Two days before Christmas, Politico’s Maggie Haberman baked up a gooey marshmallow piece about Chelsea Clinton, lamenting that as Hillary steps away from government service, “the nation will have to go cold turkey from two-plus decades of a Clinton speaking out on the issues of the day. Or maybe not.”
Two days after Christmas, Haberman picked up the hack work where she left off with an anti-conservative "news" article headlined “When will the right start hating Hillary Clinton again?” (The snarky answer: it stopped?) Haberman began with another gush:
Her poll numbers are staggering. Fellow Democrats fear her. So do some Republicans. The main question now is, when will the right start hating Hillary Clinton again and kick a “Stop HRC” movement into high gear?
...The anti-Hillary Clinton industrial-entertainment complex, a source of income and headlines for conservatives over much of the past two decades, has been dormant while she’s been at the State Department. There has been no Clinton in elected office, a constant in American political life since the 1990s, for four years. The secretary of State has generally become an apolitical and deeply popular figure — and Republican nominee Mitt Romney spent much of 2012 lionizing the Clinton legacy.
Some Republicans believe it’s only a matter of time before she appears in more direct-mail appeals....Still, absent a clear point of attack against her — a policy position she’s staking out, or a candidate she endorses — it’s not clear whether the anti-Hillary cottage industry will ever exist the same way it once did.
As usual, the liberal media sets the table, and then expects everyone to eat off of it. The media wanted Hillary to be an utterly uncontroversial Secretary of State, acquiring only more political power and gravitas. Haberman, like the others, portray it as politically stupid to focus on Hillary's "fading" failure in Benghazi. None of them ever cared about the sprawling conflict of interest of the Secretary of State having an ex-president husband with a "global initiative" soaking up donations from foreign countries and lobbying interests.

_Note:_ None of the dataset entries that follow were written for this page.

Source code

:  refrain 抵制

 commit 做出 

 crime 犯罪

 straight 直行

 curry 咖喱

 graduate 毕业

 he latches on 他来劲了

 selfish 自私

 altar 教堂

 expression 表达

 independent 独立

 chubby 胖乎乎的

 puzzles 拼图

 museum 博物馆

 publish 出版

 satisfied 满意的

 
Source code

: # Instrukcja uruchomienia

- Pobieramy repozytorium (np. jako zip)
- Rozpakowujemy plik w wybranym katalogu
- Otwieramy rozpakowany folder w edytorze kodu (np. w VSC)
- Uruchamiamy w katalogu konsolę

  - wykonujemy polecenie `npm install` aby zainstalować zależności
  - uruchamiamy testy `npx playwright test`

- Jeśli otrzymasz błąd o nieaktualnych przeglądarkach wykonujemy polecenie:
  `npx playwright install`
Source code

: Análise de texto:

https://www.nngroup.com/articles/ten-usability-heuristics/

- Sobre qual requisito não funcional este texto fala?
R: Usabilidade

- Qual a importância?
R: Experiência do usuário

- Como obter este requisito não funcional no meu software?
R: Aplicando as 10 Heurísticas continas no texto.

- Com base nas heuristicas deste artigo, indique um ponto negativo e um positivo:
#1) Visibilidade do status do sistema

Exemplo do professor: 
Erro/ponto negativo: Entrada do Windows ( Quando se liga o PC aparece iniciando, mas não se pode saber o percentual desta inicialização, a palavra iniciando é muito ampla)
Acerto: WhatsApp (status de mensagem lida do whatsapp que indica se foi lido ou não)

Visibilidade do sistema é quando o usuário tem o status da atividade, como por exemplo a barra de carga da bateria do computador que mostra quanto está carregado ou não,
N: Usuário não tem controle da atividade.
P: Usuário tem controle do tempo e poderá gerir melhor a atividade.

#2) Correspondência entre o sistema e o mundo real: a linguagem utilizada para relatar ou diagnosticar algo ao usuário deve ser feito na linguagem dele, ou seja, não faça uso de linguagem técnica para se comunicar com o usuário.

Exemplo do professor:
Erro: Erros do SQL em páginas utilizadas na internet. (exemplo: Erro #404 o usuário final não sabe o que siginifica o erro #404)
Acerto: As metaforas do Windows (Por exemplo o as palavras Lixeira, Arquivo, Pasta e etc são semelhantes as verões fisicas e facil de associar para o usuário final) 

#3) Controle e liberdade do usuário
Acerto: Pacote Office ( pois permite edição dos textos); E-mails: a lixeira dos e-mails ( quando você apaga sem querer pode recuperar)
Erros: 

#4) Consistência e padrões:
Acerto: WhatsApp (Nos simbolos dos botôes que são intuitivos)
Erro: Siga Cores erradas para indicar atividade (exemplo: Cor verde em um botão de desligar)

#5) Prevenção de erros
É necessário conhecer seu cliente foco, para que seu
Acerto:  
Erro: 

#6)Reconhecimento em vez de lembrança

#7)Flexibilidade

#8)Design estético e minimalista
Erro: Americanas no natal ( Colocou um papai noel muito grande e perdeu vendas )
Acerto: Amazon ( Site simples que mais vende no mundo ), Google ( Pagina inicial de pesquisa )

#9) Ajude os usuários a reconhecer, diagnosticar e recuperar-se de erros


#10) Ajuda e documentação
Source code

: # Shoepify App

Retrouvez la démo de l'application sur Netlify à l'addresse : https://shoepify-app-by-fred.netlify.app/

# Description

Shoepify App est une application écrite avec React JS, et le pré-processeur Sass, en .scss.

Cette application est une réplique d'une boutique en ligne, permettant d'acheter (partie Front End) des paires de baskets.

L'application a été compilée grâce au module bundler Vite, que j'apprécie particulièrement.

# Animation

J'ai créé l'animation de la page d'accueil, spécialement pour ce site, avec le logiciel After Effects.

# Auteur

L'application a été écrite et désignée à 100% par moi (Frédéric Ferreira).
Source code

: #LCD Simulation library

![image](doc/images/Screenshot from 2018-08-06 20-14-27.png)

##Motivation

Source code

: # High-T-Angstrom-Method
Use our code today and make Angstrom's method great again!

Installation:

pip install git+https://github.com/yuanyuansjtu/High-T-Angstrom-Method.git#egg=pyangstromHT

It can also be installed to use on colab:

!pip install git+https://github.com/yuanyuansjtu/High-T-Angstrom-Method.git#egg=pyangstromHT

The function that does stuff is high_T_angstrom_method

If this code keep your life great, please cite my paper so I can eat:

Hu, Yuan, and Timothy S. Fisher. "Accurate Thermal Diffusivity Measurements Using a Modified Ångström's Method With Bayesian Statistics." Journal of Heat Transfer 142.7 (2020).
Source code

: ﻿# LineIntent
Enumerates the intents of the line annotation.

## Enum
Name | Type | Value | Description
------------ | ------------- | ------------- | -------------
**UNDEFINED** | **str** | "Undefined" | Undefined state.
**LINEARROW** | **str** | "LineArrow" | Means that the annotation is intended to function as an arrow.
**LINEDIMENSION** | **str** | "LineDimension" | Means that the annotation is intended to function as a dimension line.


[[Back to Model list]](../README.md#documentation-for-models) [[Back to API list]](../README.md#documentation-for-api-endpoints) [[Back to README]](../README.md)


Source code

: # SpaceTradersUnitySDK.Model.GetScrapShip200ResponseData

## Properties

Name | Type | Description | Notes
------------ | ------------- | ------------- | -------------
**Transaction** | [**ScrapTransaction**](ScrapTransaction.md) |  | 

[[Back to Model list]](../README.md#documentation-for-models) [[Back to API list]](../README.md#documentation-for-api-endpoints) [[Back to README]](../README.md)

Haberman lines up a pile of conservatives and Republicans to endorse her thesis that the passion against Hillary will never be the same, and even if it did, that it would be stupid. This is how she ended the article:
Mike McKeon, a Republican strategist and longtime adviser to former New York Gov. George Pataki who witnessed her 2000 campaign up close, said that she’s still catnip for parts of the conservative base.
“It’s a reflex they can’t ignore, not a voluntary act,” he said. “I am really not trying to be snarky. But Hillary still drives that kind of reaction, and the more she moves away from foreign affairs and does things like [support] gay marriage, the more they will not be able to resist.”
One Republican strategist, speaking of the Hillary-hating industry, was more blunt: “If she works in the mail and on the phones with small donors, she’ll get hit. We’ll look stupid. But when did that ever stop us?”
This is why Politico is a liberal joke. Haberman’s boss, John F. Harris, is an original Clinton Media Lapdog. Haberman’s panting right next to him on the porch – if the Clinton Library had a porch.